I got this question from a fellow author and blogger, and it made me think. Yes, authors do tend to define who they are and what they think and believe in their writing. How can they avoid it? Well, I guess they could avoid it if they tried. Reporters of yesteryear tried hard to write so that their views were invisible. But today, unless you're writing formula fiction, you are probably defining yourself in your writing, at least to a certain extent.
My approach to writing romance fiction starts with a proposition. Or I guess it’s really a question. Wouldn’t it be a nicer world if people could remain enthusiastic about the romantic commitment they’ve chosen to fill the rest of their lives? No, I’m not talking about those breathtaking days of courtship. Everyone is in heaven at that brief stage. And I’m not referring to the months after marriage or move-in that define the “honeymoon” period. Rather I’m talking about after that, after parenting and career pressures pulverize so many married romances into a mush that’s humdrum at best, uptight or failing at worst. What if you had characters who look around at the average for relationships in our culture and decide they want something better? They want something better for the courtship period, yes, something stronger, something higher than what others will settle for. Plus they want it to go on being better; they want it to stay vibrant for decades after marriage, instead of just months. Well, even in fiction, mere wishing won’t do it. Our characters are going to have to do something different than the rest of us, otherwise they’ll end up with the same humdrum outcome. They’re going to have to plan for what they want. In order to make love better and longer lasting, they’re going to have to understand its nature: what can make it better, what will make it fall short?
But analyzing and understanding love’s potential is only the starting challenge for our characters. For if they’re smart enough, they’ll realize that the stratospheric love they yearn for is not going to be feasible with just anyone. No, it’s only going to be possible with someone who shares the same dream, who’s willing to plan and sacrifice and work for it just as hard.

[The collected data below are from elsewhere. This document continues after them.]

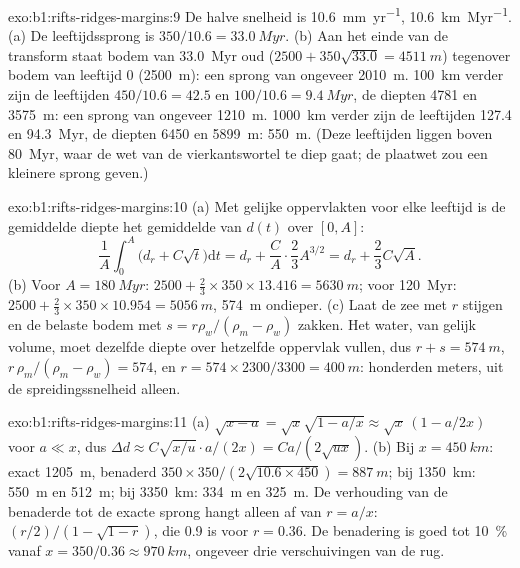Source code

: \begin{solution}{exo:b1:rifts-ridges-margins:9}
De halve snelheid is \qty{10.6}{mm.yr^{-1}}, \qty{10.6}{km.Myr^{-1}}. (a) De leeftijdssprong is $350/10.6 = \qty{33.0}{Myr}$. (b) Aan het einde van de transform staat bodem van \qty{33.0}{Myr} oud ($2500 + 350\sqrt{33.0} = \qty{4511}{m}$) tegenover bodem van leeftijd 0 (\qty{2500}{m}): een sprong van ongeveer \qty{2010}{m}. \qty{100}{km} verder zijn de leeftijden $450/10.6 = 42.5$ en $100/10.6 = \qty{9.4}{Myr}$, de diepten 4781 en \qty{3575}{m}: een sprong van ongeveer \qty{1210}{m}. \qty{1000}{km} verder zijn de leeftijden 127.4 en \qty{94.3}{Myr}, de diepten 6450 en \qty{5899}{m}: \qty{550}{m}. (Deze leeftijden liggen boven \qty{80}{Myr}, waar de wet van de vierkantswortel te diep gaat; de plaatwet zou een kleinere sprong geven.)
\end{solution}

\begin{solution}{exo:b1:rifts-ridges-margins:10}
(a) Met gelijke oppervlakten voor elke leeftijd is de gemiddelde diepte het gemiddelde van $d(t)$ over $[0, A]$:
\[
  \frac1A\int_0^A\bigl(d_r + C\sqrt t\bigr)\mathrm dt = d_r + \frac CA\cdot\frac23A^{3/2}
  = d_r + \frac23C\sqrt A.
\]
(b) Voor $A = \qty{180}{Myr}$: $2500 + \frac23\times350\times13.416 =
\qty{5630}{m}$; voor \qty{120}{Myr}: $2500 + \frac23\times350\times10.954 =
\qty{5056}{m}$, \qty{574}{m} ondieper. (c) Laat de zee met $r$ stijgen en de belaste bodem met $s = r\rho_w/(\rho_m - \rho_w)$ zakken. Het water, van gelijk volume, moet dezelfde diepte over hetzelfde oppervlak vullen, dus $r + s = \qty{574}{m}$,
$r\,\rho_m/(\rho_m - \rho_w) = 574$, en $r = 574\times2300/3300 =
\qty{400}{m}$: honderden meters, uit de spreidingssnelheid alleen.
\end{solution}

\begin{solution}{exo:b1:rifts-ridges-margins:11}
(a) $\sqrt{x - a} = \sqrt x\sqrt{1 - a/x} \approx \sqrt x\,(1 - a/2x)$ voor
$a \ll x$, dus
$\Delta d \approx C\sqrt{x/u}\cdot a/(2x) = Ca/(2\sqrt{ux})$.
(b) Bij $x = \qty{450}{km}$: exact \qty{1205}{m}, benaderd
$350\times350/(2\sqrt{10.6\times450}) = \qty{887}{m}$; bij \qty{1350}{km}:
\qty{550}{m} en \qty{512}{m}; bij \qty{3350}{km}: \qty{334}{m} en
\qty{325}{m}. De verhouding van de benaderde tot de exacte sprong hangt alleen af van $r = a/x$: $(r/2)/(1 - \sqrt{1 - r})$, die 0.9 is voor $r = 0.36$. De benadering is goed tot \qty{10}{\percent} vanaf $x = 350/0.36 \approx
\qty{970}{km}$, ongeveer drie verschuivingen van de rug.
\end{solution}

How do you find such a soul mate? How do you verify that it’s really them? This process of searching and refining is the point where the plot possibilities get really interesting. Now if you add to the plot mix a love triangle of epic drama, one featuring rival paths to the stratospheric love we are seeking, and if you bring that triangle through a surprise ending of shattering impact, one both unique and cathartic, then we should have the potential for a very special story indeed. And unlocking that exact story potential is what I’ve tried to achieve in the second edition of my novel, Coinage of Commitment.